### Data to use
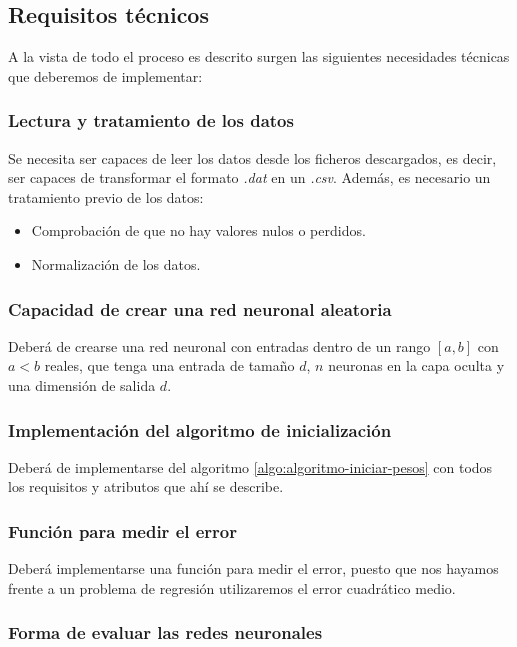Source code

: \subsection{Requisitos técnicos}  

A la vista de todo el proceso es descrito surgen las siguientes necesidades técnicas que deberemos de implementar:  

\subsubsection{Lectura y tratamiento de los datos}

Se necesita ser capaces de leer los datos desde los ficheros descargados, es decir, ser capaces de transformar el formato \textit{.dat} en un \textit{.csv}. 
Además, es necesario un tratamiento previo de los datos: 
\begin{itemize}
    \item Comprobación de que no hay valores nulos o perdidos. 
    \item Normalización de los datos. 
\end{itemize}


\subsubsection{Capacidad de crear una red neuronal aleatoria}  

Deberá de crearse una red neuronal con entradas dentro de un rango $[a,b]$ con $a < b$ reales,
que tenga una entrada de tamaño $d$,
$n$ neuronas en la capa oculta y
una dimensión de salida $d$.

\subsubsection{Implementación del algoritmo de inicialización}

Deberá de implementarse del algoritmo  \ref{algo:algoritmo-iniciar-pesos} con todos los requisitos y atributos que ahí se describe.  

\subsubsection{Función para medir el error}

Deberá implementarse una función para medir el
 error, puesto que nos hayamos frente a un problema de regresión utilizaremos el error cuadrático medio. 

\subsubsection{Forma de evaluar las redes neuronales}  

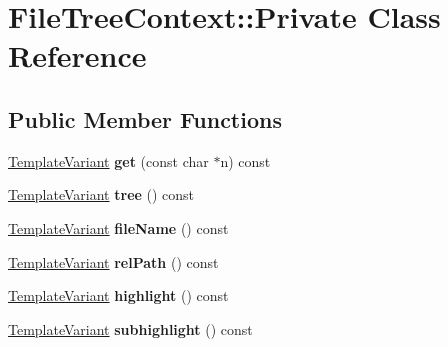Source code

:\hypertarget{class_file_tree_context_1_1_private}{}\section{File\+Tree\+Context\+::Private Class Reference}
\label{class_file_tree_context_1_1_private}
\subsection*{Public Member Functions}
\begin{DoxyCompactItemize}
\item 
\mbox{\label{class_file_tree_context_1_1_private_a9cd80b3bce6abc354b9e6ec59f2a936b}} 
\mbox{\hyperlink{class_template_variant}{Template\+Variant}} {\bfseries get} (const char $\ast$n) const
\item 
\mbox{\label{class_file_tree_context_1_1_private_a3816e208bd9e906ebad87251e63af51d}} 
\mbox{\hyperlink{class_template_variant}{Template\+Variant}} {\bfseries tree} () const
\item 
\mbox{\label{class_file_tree_context_1_1_private_ae3af7f0710d967aafd8b6cbf1a2a7039}} 
\mbox{\hyperlink{class_template_variant}{Template\+Variant}} {\bfseries file\+Name} () const
\item 
\mbox{\label{class_file_tree_context_1_1_private_a44b9e5488692c9b441c27e75de0c3a8d}} 
\mbox{\hyperlink{class_template_variant}{Template\+Variant}} {\bfseries rel\+Path} () const
\item 
\mbox{\label{class_file_tree_context_1_1_private_a088c13f31974a648949aaba0fc76cfa1}} 
\mbox{\hyperlink{class_template_variant}{Template\+Variant}} {\bfseries highlight} () const
\item 
\mbox{\label{class_file_tree_context_1_1_private_ac8b5160a5f81eaf3726d664ca00240ef}} 
\mbox{\hyperlink{class_template_variant}{Template\+Variant}} {\bfseries subhighlight} () const
\item 
\mbox{\label{class_file_tree_context_1_1_private_a9970b6ea4e51d62f2c9d8cd923d6121d}} 

\end{DoxyCompactItemize}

### What to do
For each record above, write out every line exactly and skip the pictures.

### Result of the exercise
Source code

: \subsection{Requisitos técnicos}  

A la vista de todo el proceso es descrito surgen las siguientes necesidades técnicas que deberemos de implementar:  

\subsubsection{Lectura y tratamiento de los datos}

Se necesita ser capaces de leer los datos desde los ficheros descargados, es decir, ser capaces de transformar el formato \textit{.dat} en un \textit{.csv}. 
Además, es necesario un tratamiento previo de los datos: 
\begin{itemize}
    \item Comprobación de que no hay valores nulos o perdidos. 
    \item Normalización de los datos. 
\end{itemize}


\subsubsection{Capacidad de crear una red neuronal aleatoria}  

Deberá de crearse una red neuronal con entradas dentro de un rango $[a,b]$ con $a < b$ reales,
que tenga una entrada de tamaño $d$,
$n$ neuronas en la capa oculta y
una dimensión de salida $d$.

\subsubsection{Implementación del algoritmo de inicialización}

Deberá de implementarse del algoritmo  \ref{algo:algoritmo-iniciar-pesos} con todos los requisitos y atributos que ahí se describe.  

\subsubsection{Función para medir el error}

Deberá implementarse una función para medir el
 error, puesto que nos hayamos frente a un problema de regresión utilizaremos el error cuadrático medio. 

\subsubsection{Forma de evaluar las redes neuronales}  

Source code

:\hypertarget{class_file_tree_context_1_1_private}{}\section{File\+Tree\+Context\+::Private Class Reference}
\label{class_file_tree_context_1_1_private}
\subsection*{Public Member Functions}
\begin{DoxyCompactItemize}
\item 
\mbox{\label{class_file_tree_context_1_1_private_a9cd80b3bce6abc354b9e6ec59f2a936b}} 
\mbox{\hyperlink{class_template_variant}{Template\+Variant}} {\bfseries get} (const char $\ast$n) const
\item 
\mbox{\label{class_file_tree_context_1_1_private_a3816e208bd9e906ebad87251e63af51d}} 
\mbox{\hyperlink{class_template_variant}{Template\+Variant}} {\bfseries tree} () const
\item 
\mbox{\label{class_file_tree_context_1_1_private_ae3af7f0710d967aafd8b6cbf1a2a7039}} 
\mbox{\hyperlink{class_template_variant}{Template\+Variant}} {\bfseries file\+Name} () const
\item 
\mbox{\label{class_file_tree_context_1_1_private_a44b9e5488692c9b441c27e75de0c3a8d}} 
\mbox{\hyperlink{class_template_variant}{Template\+Variant}} {\bfseries rel\+Path} () const
\item 
\mbox{\label{class_file_tree_context_1_1_private_a088c13f31974a648949aaba0fc76cfa1}} 
\mbox{\hyperlink{class_template_variant}{Template\+Variant}} {\bfseries highlight} () const
\item 
\mbox{\label{class_file_tree_context_1_1_private_ac8b5160a5f81eaf3726d664ca00240ef}} 
\mbox{\hyperlink{class_template_variant}{Template\+Variant}} {\bfseries subhighlight} () const
\item 
\mbox{\label{class_file_tree_context_1_1_private_a9970b6ea4e51d62f2c9d8cd923d6121d}} 

\end{DoxyCompactItemize}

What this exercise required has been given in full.